I say “fade away” intentionally. Separation by death or some related tragedy is not, for some reason, the most paralyzing of fears when it comes to losing this fellowship. Perhaps this sounds a bit morbid, but I find it far harder to argue with the reality of death than to argue with the fact that very few friends enter our lives never to leave them again; the ever-shifting divergences in vocation, responsibility, and locality make it rare for any relationship to march through every season of life in a parade of unbroken intimacy. Life forces each of us into new and different seasons, whether we like it or not, and the staggeringly beautiful fellowship that has defined the most precious seasons in my life makes this reality a tough pill for me to swallow. It seems almost unconscionable that the ashes of memory might one day be all that is left of those fellowships which have birthed the very fires of my life, illuminating and sanctifying my entire consciousness.


But even if the changing of seasons and the distancing of friendships are, in the most loathsome sense, unavoidable “facts of life,” I still cannot shake the belief that seasons of beautiful fellowship, once received, must never be allowed to be forgotten amidst the new phases of our lives. It seems that such beauty demands the erecting of monuments and the establishing of shrines and that to do anything less would be a tacit declaration that the original gift of fellowship was actually less transcendent than it was.


Marilynne Robinson describes the heart of this tension far better than I can. Toward the very end of Gilead, the dying Reverend Ames observes that we must “acknowledge that there is more beauty than our eyes can bear, that precious things have been put into our hands and to do nothing to honor them is to do great harm.” I would submit that Christian fellowship is one of those precious things, and that there is therefore an inescapable claim upon us to honor the lives that we live—if only for a time—with one another.


But how in the world can we, in our laughable frailty, honor the miracle that occurs when the bearers of the imago Dei face the Light together? We are incapable of beholding any demonstration of beauty in all of its true fullness, much less that which emanates from brothers dwelling together in unity. It is impossible to pay homage to the beauty of an immortal soul in the same way that a painter captures alpenglow at dawn or a photographer that nanosecond when the thought of her beloved tugs a smile on the lips of a woman. Likewise, writers reveal with words those scenes that cannot be photographed, and composers’ notes evoke those scenes that cannot be written. But what can friends do to capture, preserve, or honor the singular, cosmos-shaking beauty that springs out of the love given by one Image Bearer to another? Surely no portrait or book or symphony could ever be enough. Furthermore, is there any hope for reviving the ashes of memory that remain long after the sands of time have passed us in and out of each other’s lives?

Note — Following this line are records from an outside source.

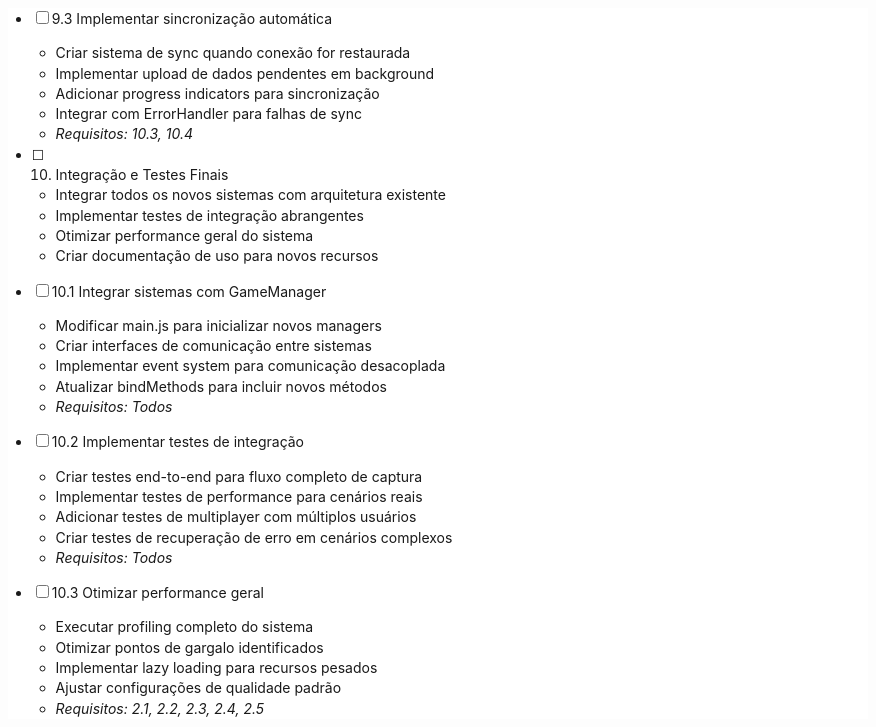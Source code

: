 - [ ] 9.3 Implementar sincronização automática
  - Criar sistema de sync quando conexão for restaurada
  - Implementar upload de dados pendentes em background
  - Adicionar progress indicators para sincronização
  - Integrar com ErrorHandler para falhas de sync
  - _Requisitos: 10.3, 10.4_

- [ ] 10. Integração e Testes Finais
  - Integrar todos os novos sistemas com arquitetura existente
  - Implementar testes de integração abrangentes
  - Otimizar performance geral do sistema
  - Criar documentação de uso para novos recursos

- [ ] 10.1 Integrar sistemas com GameManager
  - Modificar main.js para inicializar novos managers
  - Criar interfaces de comunicação entre sistemas
  - Implementar event system para comunicação desacoplada
  - Atualizar bindMethods para incluir novos métodos
  - _Requisitos: Todos_

- [ ] 10.2 Implementar testes de integração
  - Criar testes end-to-end para fluxo completo de captura
  - Implementar testes de performance para cenários reais
  - Adicionar testes de multiplayer com múltiplos usuários
  - Criar testes de recuperação de erro em cenários complexos
  - _Requisitos: Todos_

- [ ] 10.3 Otimizar performance geral
  - Executar profiling completo do sistema
  - Otimizar pontos de gargalo identificados
  - Implementar lazy loading para recursos pesados
  - Ajustar configurações de qualidade padrão
  - _Requisitos: 2.1, 2.2, 2.3, 2.4, 2.5_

I think there is a single answer to both questions, and its simplicity is comforting and confounding: we need build no monument nor erect any shrine, for the Church is herself the ultimate testimony of the Love which binds us together. It is God who has laid her foundations and preserved her in fellowship across the millennia, and we honor this fellowship best by building the kneelers from which we say together, “We give thanks to Thee for Thy great Glory.”


It is no wonder that the joys which we share with one another might seem especially fleeting, for they reach out to us from an entirely different dimension. They are joys for which gratitude is the only response, joys created for a Better Country which will endure long after our current heavens have passed away. Even the ashes of our most cherished memories are not truly ashes at all, but faintly glowing embers that will be fanned into flame once again—never to fade—by the Renewer of all good things. In the words of the Preacher in Ecclesiastes 3:15, “God seeks out that which has gone by.” And as my wise and undaunted sister once said to me, “His ways never end in ashes.”



  1. Marilynne Robinson, Gilead (New York: Picador, 2004), 246.